Andrew Bailey, Jarrod SaltalamacchiaThe Red Sox are just clipping along this spring, with their problems relatively minor complications compared to the bounty of issues this team often dealt with last season. While the health of some members of the pitching staff has been something to keep an eye on, the Sox have received help from other parts of the team, and they’ve been on top of the American League East for much of the season.

The questions earlier this season about who would close for the Red Sox have faded away now that Joel Hanrahan is gone for the year and Andrew Bailey is back from the disabled list. Bailey still hasn’t had a good, long stretch to prove that he is the closer that Boston was hoping for when the Sox traded for him a couple of offseasons ago, though. That could change as the weather gets warmer and Bailey gets the ball more often.
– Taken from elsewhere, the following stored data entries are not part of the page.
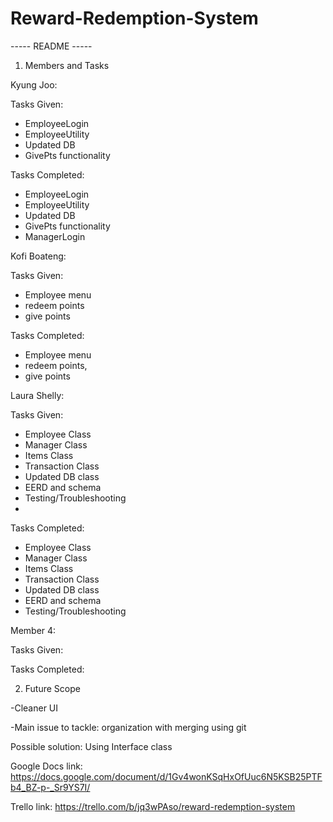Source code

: # Reward-Redemption-System
----- README -----

1. Members and Tasks

Kyung Joo: 

Tasks Given: 
- EmployeeLogin
- EmployeeUtility
- Updated DB
- GivePts functionality

Tasks Completed:
- EmployeeLogin
- EmployeeUtility
- Updated DB
- GivePts functionality
- ManagerLogin

Kofi Boateng: 

Tasks Given: 
- Employee menu
- redeem points
- give points

Tasks Completed: 
- Employee menu
- redeem points,
- give points

Laura Shelly: 

Tasks Given:
- Employee Class
- Manager Class
- Items Class
- Transaction Class
- Updated DB class
- EERD and schema
- Testing/Troubleshooting
-
Tasks Completed:
- Employee Class
- Manager Class
- Items Class
- Transaction Class
- Updated DB class
- EERD and schema
- Testing/Troubleshooting

Member 4: 

Tasks Given:

Tasks Completed:


2. Future Scope

-Cleaner UI

-Main issue to tackle: organization with merging using git

  Possible solution: Using Interface class


Google Docs link: https://docs.google.com/document/d/1Gv4wonKSqHxOfUuc6N5KSB25PTFb4_BZ-p-_Sr9YS7I/

Trello link: https://trello.com/b/jq3wPAso/reward-redemption-system




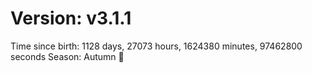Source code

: # Version: v3.1.1
Time since birth: 1128 days, 27073 hours, 1624380 minutes, 97462800 seconds
Season: Autumn 🍁
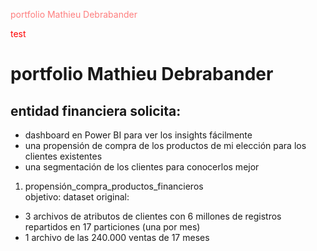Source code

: <body>
  <p style="color:rgba(255,0,0,0.5);">portfolio Mathieu Debrabander</p>
</body>
<font color='red'>test</font>

# **portfolio Mathieu Debrabander**
## entidad financiera solicita:</br>
- dashboard en Power BI para ver los insights fácilmente
- una propensión de compra de los productos de mi elección para los clientes existentes
- una segmentación de los clientes para conocerlos mejor

1. propensión_compra_productos_financieros</br>
objetivo: 
dataset original: </br>
- 3 archivos de atributos de clientes con 6 millones de registros repartidos en 17 particiones (una por mes)</br>
- 1 archivo de las 240.000 ventas de 17 meses 
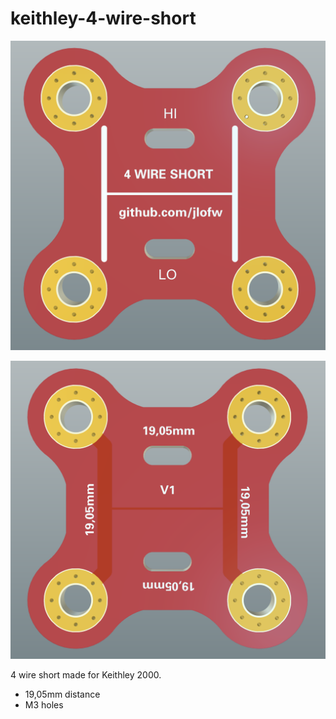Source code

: # keithley-4-wire-short

![Alt text](/images/front.PNG?raw=true "Optional Title")

![Alt text](/images/back.PNG?raw=true "Optional Title")

4 wire short made for Keithley 2000.
- 19,05mm distance
- M3 holes
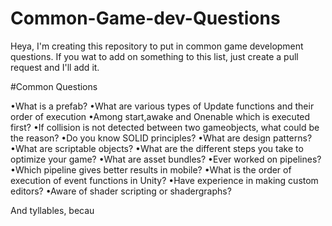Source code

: # Common-Game-dev-Questions
Heya, I'm creating this repository to put in common game development questions. If you wat to add on something to this list, just create a pull request and I'll add it.

#Common Questions

•What is a prefab?
•What are various types of Update functions and their order of execution
•Among start,awake and Onenable which is executed first?
•If collision is not detected between two gameobjects, what could be the reason?
•Do you know SOLID principles?
•What are design patterns?
•What are scriptable objects?
•What are the different steps you take to optimize your game?
•What are asset bundles?
•Ever worked on pipelines?
•Which pipeline gives better results in mobile?
•What is the order of execution of event functions in Unity?
•Have experience in making custom editors?
•Aware of shader scripting or shadergraphs?

And tyllables, becau
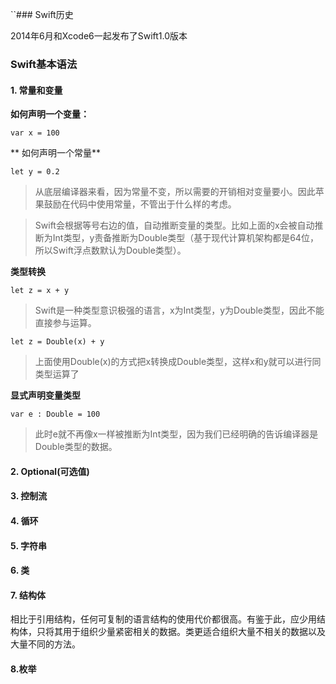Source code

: ``### Swift历史

2014年6月和Xcode6一起发布了Swift1.0版本

### Swift基本语法

#### 1. 常量和变量

**如何声明一个变量：**

`var x = 100`

** 如何声明一个常量**

`let y = 0.2`

> 从底层编译器来看，因为常量不变，所以需要的开销相对变量要小。因此苹果鼓励在代码中使用常量，不管出于什么样的考虑。

> Swift会根据等号右边的值，自动推断变量的类型。比如上面的x会被自动推断为Int类型，y责备推断为Double类型（基于现代计算机架构都是64位，所以Swift浮点数默认为Double类型）。

  **类型转换**

  `let z = x + y`

>Swift是一种类型意识极强的语言，x为Int类型，y为Double类型，因此不能直接参与运算。

  `let z = Double(x) + y`

> 上面使用Double(x)的方式把x转换成Double类型，这样x和y就可以进行同类型运算了

  **显式声明变量类型**

  `var e : Double = 100`

> 此时e就不再像x一样被推断为Int类型，因为我们已经明确的告诉编译器是Double类型的数据。

#### 2. Optional\(可选值\)

#### 3. 控制流

#### 4. 循环

#### 5. 字符串

#### 6. 类

#### 7. 结构体

  相比于引用结构，任何可复制的语言结构的使用代价都很高。有鉴于此，应少用结构体，只将其用于组织少量紧密相关的数据。类更适合组织大量不相关的数据以及大量不同的方法。

#### 8.枚举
Can Andrew Bailey survive as the Red Sox’ closer, or do they need to go get someone to fill in the back of the bullpen? Bailey never seems to be able to close it out without dramatics.
— Neil Axelrod

I think the more save opportunities he gets, the less dramatic they will become. He went through a stretch where he only pitched twice in 11 days, and John Farrell kept trying to find the right spot for him to get some work. I think it set him back. I don’t think it was anyone’s fault. You just have some stretches where there is nothing to close.

Maybe you have insight on this — I’ve searched everywhere and have come up empty. Why is the Sox dugout on the third base side at Fenway South and not on the first base side like it is here in Boston?
— Jimmy Eaton

The reason it is at third base in Fort Myers is because the clubhouse was built behind the monster in left field. So the dugout connects from a hallway off the third base side. All the workout areas and fields are behind that area.

How do you and Jerry learn how to pronounce all the players’ names? So many players, so many teams.
— Teri Cannavino Morin

Usually we have a pretty good idea about guys on the major league rosters. It’s some of the spring training guys who are not prospects from other teams that we struggle with. Generally, we ask the other teams’ announcers how a guy likes to pronounce his name, and they rely on us for our guys as well.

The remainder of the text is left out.